Anche in questo caso il problema si risolverà alla radice solo quando la maggioranza degli avvocati rispettosi delle regole dimostrerà la propria dissociazione da quella ridotta minoranza, la cui scorrettezza si riverbera negativamente ed ingiustamente nell’intera categoria.
Solo a queste condizioni i procedimenti disciplinari e penali potranno essere efficacemente istruiti e le conseguenti
sanzioni effettivamente applicate.
È infine dato anch’esso di comune esperienza che una certa parte delle rivelazioni provengono dagli stessi pubblici
ufficiali che hanno acquisito quelle notizie e che di esse dovrebbero essere i più gelosi custodi, vigilando pure sui soggetti che collaborano alle operazioni di intercettazione.
Anche con riferimento a questo aspetto del problema occorre molta chiarezza ed obiettività.
La grande maggioranza dei magistrati considera il segreto delle indagini veramente inviolabile e quindi struttura i propri uffici, anche con una costante vigilanza sui collaboratori, in modo tale da renderli effettivamente blindati rispetto al pericolo di una fuga di notizia. Non si può negare, però, che esiste un ristretto numero di magistrati che abituandosi a considerare “normale” una continuità di rapporti con la stampa, tende poi ad allentare la rete di controlli sui propri uffici e da considerare quasi“inevitabile” la fuga di notizie segrete.
Anche in questo caso, il problema verrà risolto alla radice solo quando la maggioranza silenziosa (che è anche,spesso, quella più operosa) dimostrerà, con i fatti e non con le parole, la dissociazione da quella minoranza così poco attenta al rispetto delle regole,che rischia di minare la fiducia del cittadino nel sistema giudiziario.
Quali sono i fatti che ci si attende? La risposta è semplice e proviene da una fonte autorevole e certamente non
sospettabile di scarso rispetto per la magistratura.
Ha scritto ieri l’on. Violante che «il vero scandalo delle intercettazioni è nella impunità per la violazione del segreto», puntando il dito sullo scarso impulso che viene dato dalle Procure alle indagini sui casi di fughe di notizie da fonti ufficiali.

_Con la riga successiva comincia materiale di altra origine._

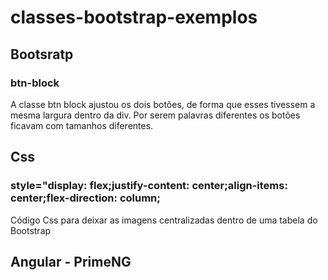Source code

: # classes-bootstrap-exemplos

<h2>Bootsratp</h2>

<h3><strong>btn-block</strong></h3>
<p>A classe btn block ajustou os dois botões, de forma que esses tivessem a mesma largura dentro da div. Por serem palavras diferentes os botões ficavam com tamanhos diferentes.</p>

<h2>Css</h2>
<h3>style="display: flex;justify-content: center;align-items: center;flex-direction: column;</h3>
<p>Código Css para deixar as imagens centralizadas dentro de uma tabela do <emph>Bootstrap</emph></p>


<h2>Angular - PrimeNG</h2>


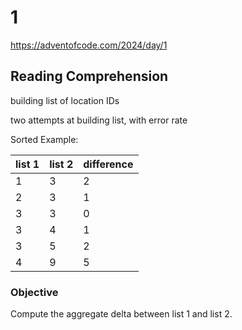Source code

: # 1

https://adventofcode.com/2024/day/1

## Reading Comprehension

building list of location IDs

two attempts at building list, with error rate

Sorted Example:

| list 1 | list 2 | difference |
| --- | --- | ---|
| 1 | 3 | 2 |
| 2 | 3 | 1 |
| 3 | 3 | 0 |
| 3 | 4 | 1 |
| 3 | 5 | 2 |
| 4 | 9 | 5 |

### Objective

Compute the aggregate delta between list 1 and list 2.
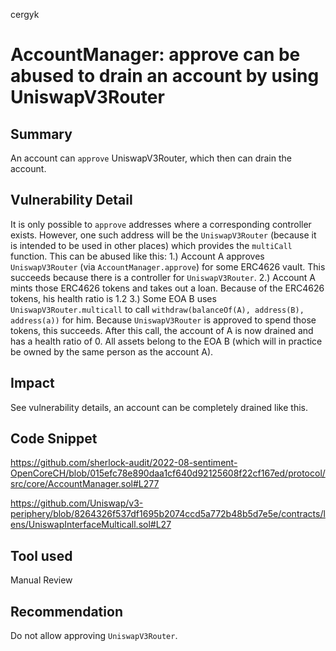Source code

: cergyk
# AccountManager: approve can be abused to drain an account by using UniswapV3Router

## Summary
An account can `approve` UniswapV3Router, which then can drain the account.

## Vulnerability Detail
It is only possible to `approve` addresses where a corresponding controller exists. However, one such address will be the `UniswapV3Router` (because it is intended to be used in other places) which provides the `multiCall` function. This can be abused like this:
1.) Account A approves `UniswapV3Router` (via `AccountManager.approve`) for some ERC4626 vault. This succeeds because there is a controller for `UniswapV3Router`.
2.) Account A mints those ERC4626 tokens and takes out a loan. Because of the ERC4626 tokens, his health ratio is 1.2
3.) Some EOA B uses `UniswapV3Router.multicall` to call `withdraw(balanceOf(A), address(B), address(a))` for him. Because `UniswapV3Router` is approved to spend those tokens, this succeeds. After this call, the account of A is now drained and has a health ratio of 0. All assets belong to the EOA B (which will in practice be owned by the same person as the account A).

## Impact
See vulnerability details, an account can be completely drained like this.

## Code Snippet
https://github.com/sherlock-audit/2022-08-sentiment-OpenCoreCH/blob/015efc78e890daa1cf640d92125608f22cf167ed/protocol/src/core/AccountManager.sol#L277

https://github.com/Uniswap/v3-periphery/blob/8264326f537df1695b2074ccd5a772b48b5d7e5e/contracts/lens/UniswapInterfaceMulticall.sol#L27

## Tool used

Manual Review

## Recommendation
Do not allow approving `UniswapV3Router`.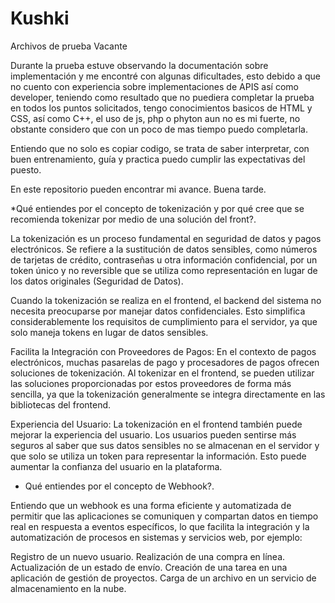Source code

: # Kushki
Archivos de prueba Vacante

Durante la prueba estuve observando la documentación sobre implementación y me encontré con algunas dificultades, esto debido a que no cuento con experiencia sobre implementaciones de APIS así como developer, teniendo como resultado que no puediera completar la prueba en todos los puntos solicitados, tengo conocimientos basicos de HTML y CSS, así como C++, el uso de js, php o phyton aun no es mi fuerte, no obstante considero que con un poco de mas tiempo puedo completarla. 

Entiendo que no solo es copiar codigo, se trata de saber interpretar, con buen entrenamiento, guía y practica puedo cumplir las expectativas del puesto. 

En este repositorio pueden encontrar mi avance. Buena tarde. 




*Qué entiendes por el concepto de tokenización y por qué cree que se recomienda tokenizar por medio de una solución del front?.

La tokenización es un proceso fundamental en seguridad de datos y pagos electrónicos. Se refiere a la sustitución de datos sensibles, como números de tarjetas de crédito, contraseñas u otra información confidencial, por un token único y no reversible que se utiliza como representación en lugar de los datos originales (Seguridad de Datos).

Cuando la tokenización se realiza en el frontend, el backend del sistema no necesita preocuparse por manejar datos confidenciales. Esto simplifica considerablemente los requisitos de cumplimiento para el servidor, ya que solo maneja tokens en lugar de datos sensibles.

Facilita la Integración con Proveedores de Pagos: En el contexto de pagos electrónicos, muchas pasarelas de pago y procesadores de pagos ofrecen soluciones de tokenización. Al tokenizar en el frontend, se pueden utilizar las soluciones proporcionadas por estos proveedores de forma más sencilla, ya que la tokenización generalmente se integra directamente en las bibliotecas del frontend.

Experiencia del Usuario: La tokenización en el frontend también puede mejorar la experiencia del usuario. Los usuarios pueden sentirse más seguros al saber que sus datos sensibles no se almacenan en el servidor y que solo se utiliza un token para representar la información. Esto puede aumentar la confianza del usuario en la plataforma.




* Qué entiendes por el concepto de Webhook?.

Entiendo que un webhook es una forma eficiente y automatizada de permitir que las aplicaciones se comuniquen y compartan datos en tiempo real en respuesta a eventos específicos, lo que facilita la integración y la automatización de procesos en sistemas y servicios web, por ejemplo:

Registro de un nuevo usuario.
Realización de una compra en línea.
Actualización de un estado de envío.
Creación de una tarea en una aplicación de gestión de proyectos.
Carga de un archivo en un servicio de almacenamiento en la nube.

Occorre dismettere, aggiungo, l’atteggiamento di passiva rassegnazione alla asserita impossibilità di trovare un colpevole, che può apparire anche se non è una forma di copertura. Occorre rispettare nella sostanza la Regola dell’obbligatorietà dell’esercizio dell’azione penale, anche quando l’applicazione di essa crea disagio. Se questo disagio può essere superato affidando ad altra sede giudiziaria, come pure suggerisce l’on. Violante, la competenza per l’accertamento del reato di violazione del segreto istruttorio, ben venga anche questa riforma.
Il problema principale è e rimane, del resto, quello del rispetto delle regole, che coinvolge tutte le categorie professionali ed anche tutti i comuni cittadini, poiché la tutela di una sfera di libertà inviolabile riguarda tutti noi e deve essere presidiata da tutti noi.